Greater Toronto real estate has been slowing down, but the city seems to be slowing much faster. Toronto Regional Real Estate Board (TRREB) data shows mixed home price moves in August. Toronto’s suburbs, aka the 905, continued to print gains, while prices in the City fell. Both regions showed a second month of deceleration for the annual rate of growth as well — another sign of market moderation.
Home Prices Are Falling In Toronto, But Still Rising In The 905
The price of a typical home across Greater Toronto is seeing growth taper, but prices still advanced. The composite benchmark price reached $1,059,200 in August, up 0.46% ($4,900) from a month before. Compared to last year, prices are now a whopping 17.37% ($156,677) higher.

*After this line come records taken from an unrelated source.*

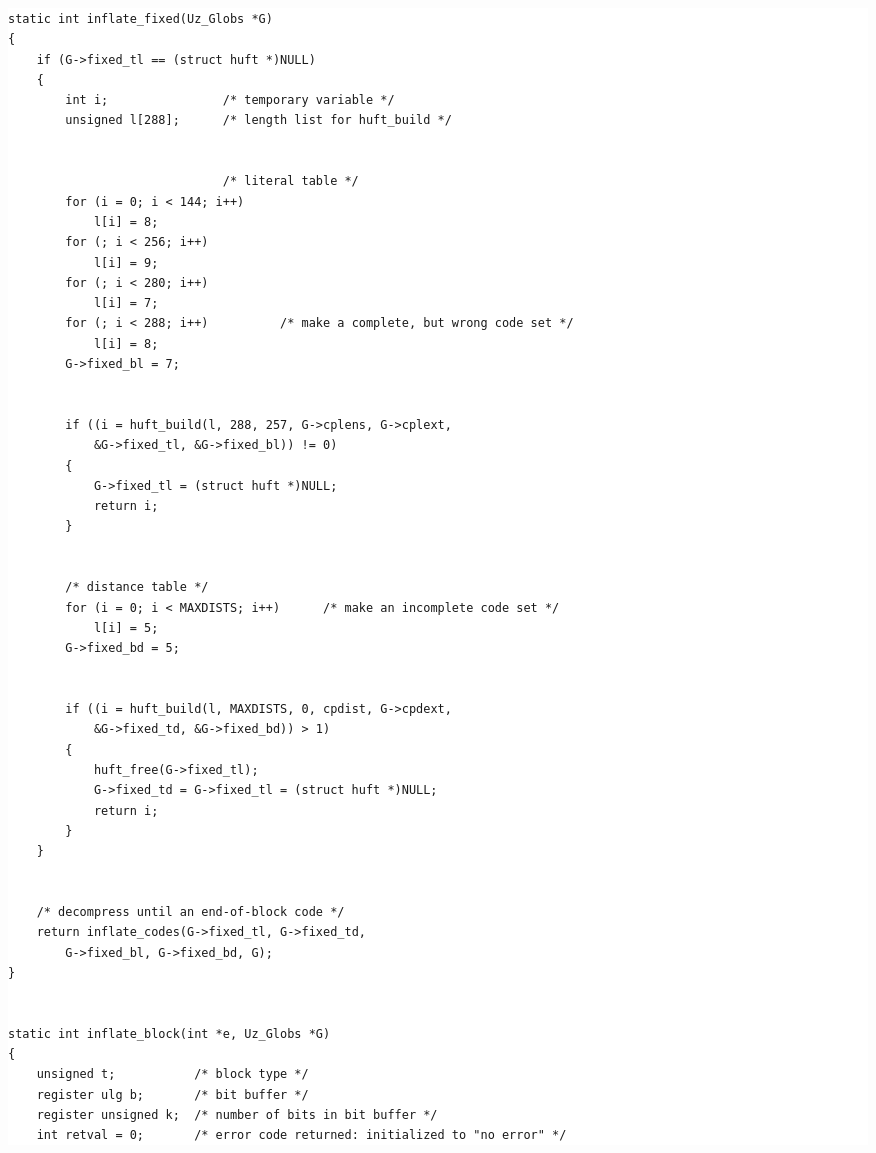     
    static int inflate_fixed(Uz_Globs *G)
    {
    	if (G->fixed_tl == (struct huft *)NULL)
    	{
    		int i;                /* temporary variable */
    		unsigned l[288];      /* length list for huft_build */
    
    
    							  /* literal table */
    		for (i = 0; i < 144; i++)
    			l[i] = 8;
    		for (; i < 256; i++)
    			l[i] = 9;
    		for (; i < 280; i++)
    			l[i] = 7;
    		for (; i < 288; i++)          /* make a complete, but wrong code set */
    			l[i] = 8;
    		G->fixed_bl = 7;
    
    
    		if ((i = huft_build(l, 288, 257, G->cplens, G->cplext,
    			&G->fixed_tl, &G->fixed_bl)) != 0)
    		{
    			G->fixed_tl = (struct huft *)NULL;
    			return i;
    		}
    
    
    		/* distance table */
    		for (i = 0; i < MAXDISTS; i++)      /* make an incomplete code set */
    			l[i] = 5;
    		G->fixed_bd = 5;
    
    
    		if ((i = huft_build(l, MAXDISTS, 0, cpdist, G->cpdext,
    			&G->fixed_td, &G->fixed_bd)) > 1)
    		{
    			huft_free(G->fixed_tl);
    			G->fixed_td = G->fixed_tl = (struct huft *)NULL;
    			return i;
    		}
    	}
    
    
    	/* decompress until an end-of-block code */
    	return inflate_codes(G->fixed_tl, G->fixed_td,
    		G->fixed_bl, G->fixed_bd, G);
    }
    
    
    static int inflate_block(int *e, Uz_Globs *G)
    {
    	unsigned t;           /* block type */
    	register ulg b;       /* bit buffer */
    	register unsigned k;  /* number of bits in bit buffer */
    	int retval = 0;       /* error code returned: initialized to "no error" */
    
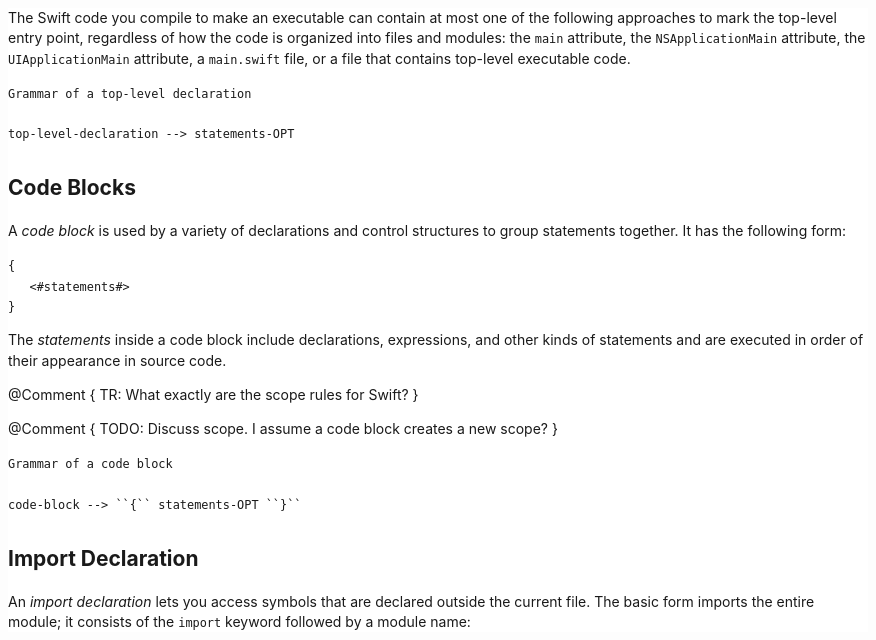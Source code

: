 The Swift code you compile to make an executable
can contain at most one of the following approaches
to mark the top-level entry point,
regardless of how the code is organized into files and modules:
the `main` attribute,
the `NSApplicationMain` attribute,
the `UIApplicationMain` attribute,
a `main.swift` file,
or a file that contains top-level executable code.

```
Grammar of a top-level declaration

top-level-declaration --> statements-OPT
```


## Code Blocks

A *code block* is used by a variety of declarations and control structures
to group statements together.
It has the following form:

```
{
   <#statements#>
}
```


The *statements* inside a code block include declarations,
expressions, and other kinds of statements and are executed in order
of their appearance in source code.

@Comment {
  TR: What exactly are the scope rules for Swift?
}

@Comment {
  TODO: Discuss scope.  I assume a code block creates a new scope?
}

```
Grammar of a code block

code-block --> ``{`` statements-OPT ``}``
```


## Import Declaration

An *import declaration* lets you access symbols
that are declared outside the current file.
The basic form imports the entire module;
it consists of the `import` keyword followed by a module name:
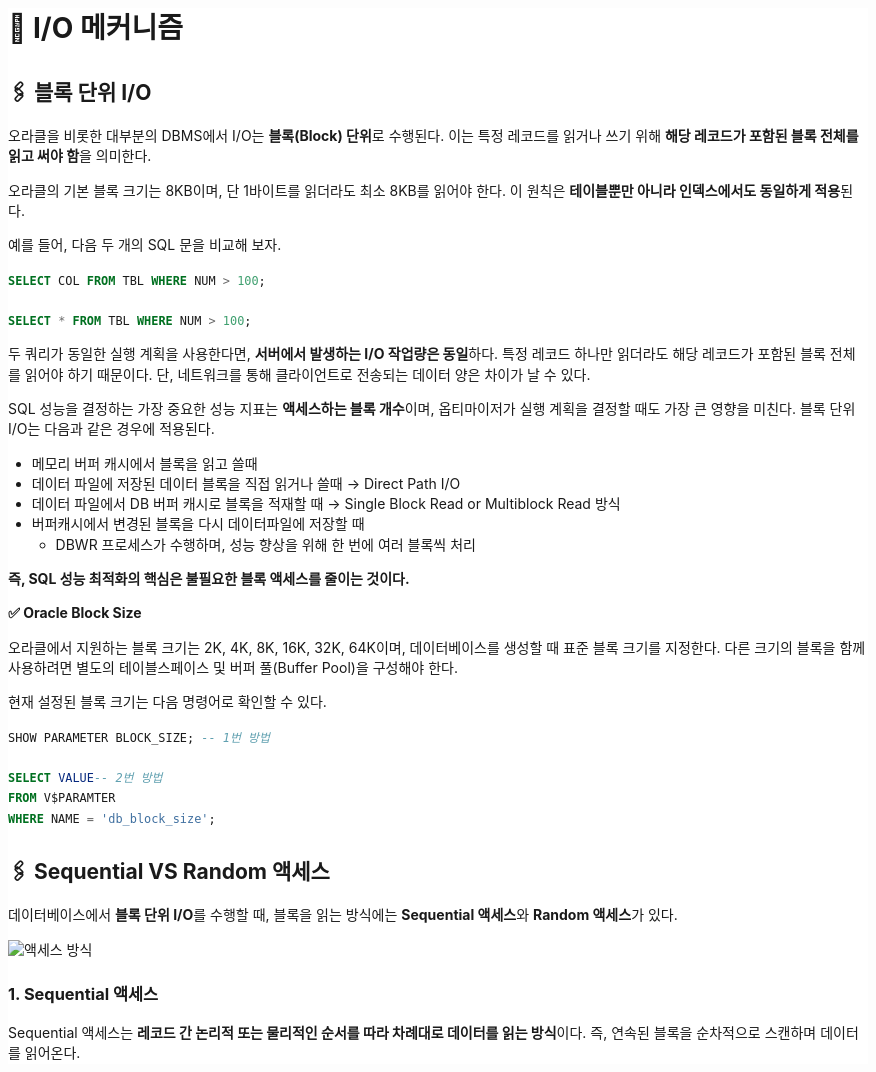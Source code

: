 # 🧷 I/O 메커니즘

## 🖇️ 블록 단위 I/O

오라클을 비롯한 대부분의 DBMS에서 I/O는 **블록(Block) 단위**로 수행된다. 이는 특정 레코드를 읽거나 쓰기 위해 **해당 레코드가 포함된 블록 전체를 읽고 써야 함**을 의미한다.

오라클의 기본 블록 크기는 8KB이며, 단 1바이트를 읽더라도 최소 8KB를 읽어야 한다. 이 원칙은 **테이블뿐만 아니라 인덱스에서도 동일하게 적용**된다.

예를 들어, 다음 두 개의 SQL 문을 비교해 보자.

```SQL
SELECT COL FROM TBL WHERE NUM > 100;

SELECT * FROM TBL WHERE NUM > 100;
```

두 쿼리가 동일한 실행 계획을 사용한다면, **서버에서 발생하는 I/O 작업량은 동일**하다. 특정 레코드 하나만 읽더라도 해당 레코드가 포함된 블록 전체를 읽어야 하기 때문이다. 단, 네트워크를 통해 클라이언트로 전송되는 데이터 양은 차이가 날 수 있다.

SQL 성능을 결정하는 가장 중요한 성능 지표는 **액세스하는 블록 개수**이며, 옵티마이저가 실행 계획을 결정할 때도 가장 큰 영향을 미친다. 블록 단위 I/O는 다음과 같은 경우에 적용된다.

- 메모리 버퍼 캐시에서 블록을 읽고 쓸때
- 데이터 파일에 저장된 데이터 블록을 직접 읽거나 쓸때 → Direct Path I/O
- 데이터 파일에서 DB 버퍼 캐시로 블록을 적재할 때 → Single Block Read or Multiblock Read 방식
- 버퍼캐시에서 변경된 블록을 다시 데이터파일에 저장할 때
	- DBWR 프로세스가 수행하며, 성능 향상을 위해 한 번에 여러 블록씩 처리

**즉, SQL 성능 최적화의 핵심은 불필요한 블록 액세스를 줄이는 것이다.**

**✅ Oracle Block Size**

오라클에서 지원하는 블록 크기는 2K, 4K, 8K, 16K, 32K, 64K이며, 데이터베이스를 생성할 때 표준 블록 크기를 지정한다. 다른 크기의 블록을 함께 사용하려면 별도의 테이블스페이스 및 버퍼 풀(Buffer Pool)을 구성해야 한다.

현재 설정된 블록 크기는 다음 명령어로 확인할 수 있다.

```SQL
SHOW PARAMETER BLOCK_SIZE; -- 1번 방법

SELECT VALUE-- 2번 방법
FROM V$PARAMTER
WHERE NAME = 'db_block_size';
```

## 🖇️ Sequential VS Random 액세스

데이터베이스에서 **블록 단위 I/O**를 수행할 때, 블록을 읽는 방식에는 **Sequential 액세스**와 **Random 액세스**가 있다.

![액세스 방식](https://drive.google.com/thumbnail?id=1wH2fW3wQt4_cNMV_aWmC-0DkfLr6gRnO&sz=w1000)
### 1. Sequential 액세스 

Sequential 액세스는 **레코드 간 논리적 또는 물리적인 순서를 따라 차례대로 데이터를 읽는 방식**이다.  즉, 연속된 블록을 순차적으로 스캔하며 데이터를 읽어온다.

City of Toronto real estate is normally booming, but it’s actually holding back prices for the rest of the Greater Region now.

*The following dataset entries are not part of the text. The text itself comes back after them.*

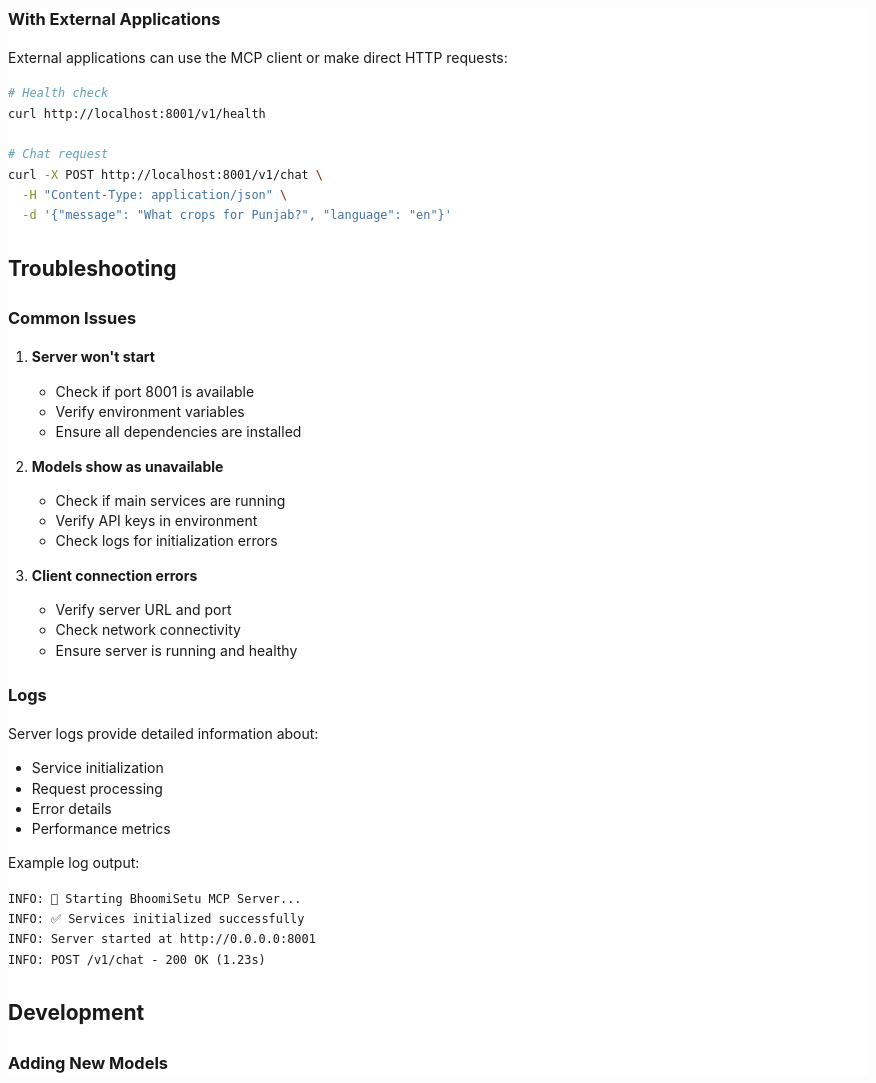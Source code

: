 ### With External Applications

External applications can use the MCP client or make direct HTTP requests:

```bash
# Health check
curl http://localhost:8001/v1/health

# Chat request
curl -X POST http://localhost:8001/v1/chat \
  -H "Content-Type: application/json" \
  -d '{"message": "What crops for Punjab?", "language": "en"}'
```

## Troubleshooting

### Common Issues

1. **Server won't start**
   - Check if port 8001 is available
   - Verify environment variables
   - Ensure all dependencies are installed

2. **Models show as unavailable**
   - Check if main services are running
   - Verify API keys in environment
   - Check logs for initialization errors

3. **Client connection errors**
   - Verify server URL and port
   - Check network connectivity
   - Ensure server is running and healthy

### Logs

Server logs provide detailed information about:
- Service initialization
- Request processing
- Error details
- Performance metrics

Example log output:
```
INFO: 🚀 Starting BhoomiSetu MCP Server...
INFO: ✅ Services initialized successfully
INFO: Server started at http://0.0.0.0:8001
INFO: POST /v1/chat - 200 OK (1.23s)
```

## Development

### Adding New Models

Greater Toronto Benchmark Price
The price of a “typical” composite home across Greater Toronto.
Source: TRREB; Better Dwelling.
Home prices in the City of Toronto slipped a little lower last month. The composite benchmark price fell to $1,097,600 in August, down 0.45% ($5,000) from the previous month. Compared to last year, prices are now 9.26% ($93,023) higher. Huge gains over the past 12 months, but the City is greatly underperforming the suburbs.
Monthly Price Growth Soars In The 905, But Plummets In The City
The monthly movement showed growth across the Greater Region, but that’s exclusively a 905 story. Monthly gains across TRREB at 0.46% ($4,900) was the biggest monthly increase seen since May. As for the City, the decline of 0.45% ($5,000) last month is the largest since December of last year. This was right before the Bank of Canada (BoC) sparked a buying spree, after saying the overheated market activity was good, because “we need the growth.”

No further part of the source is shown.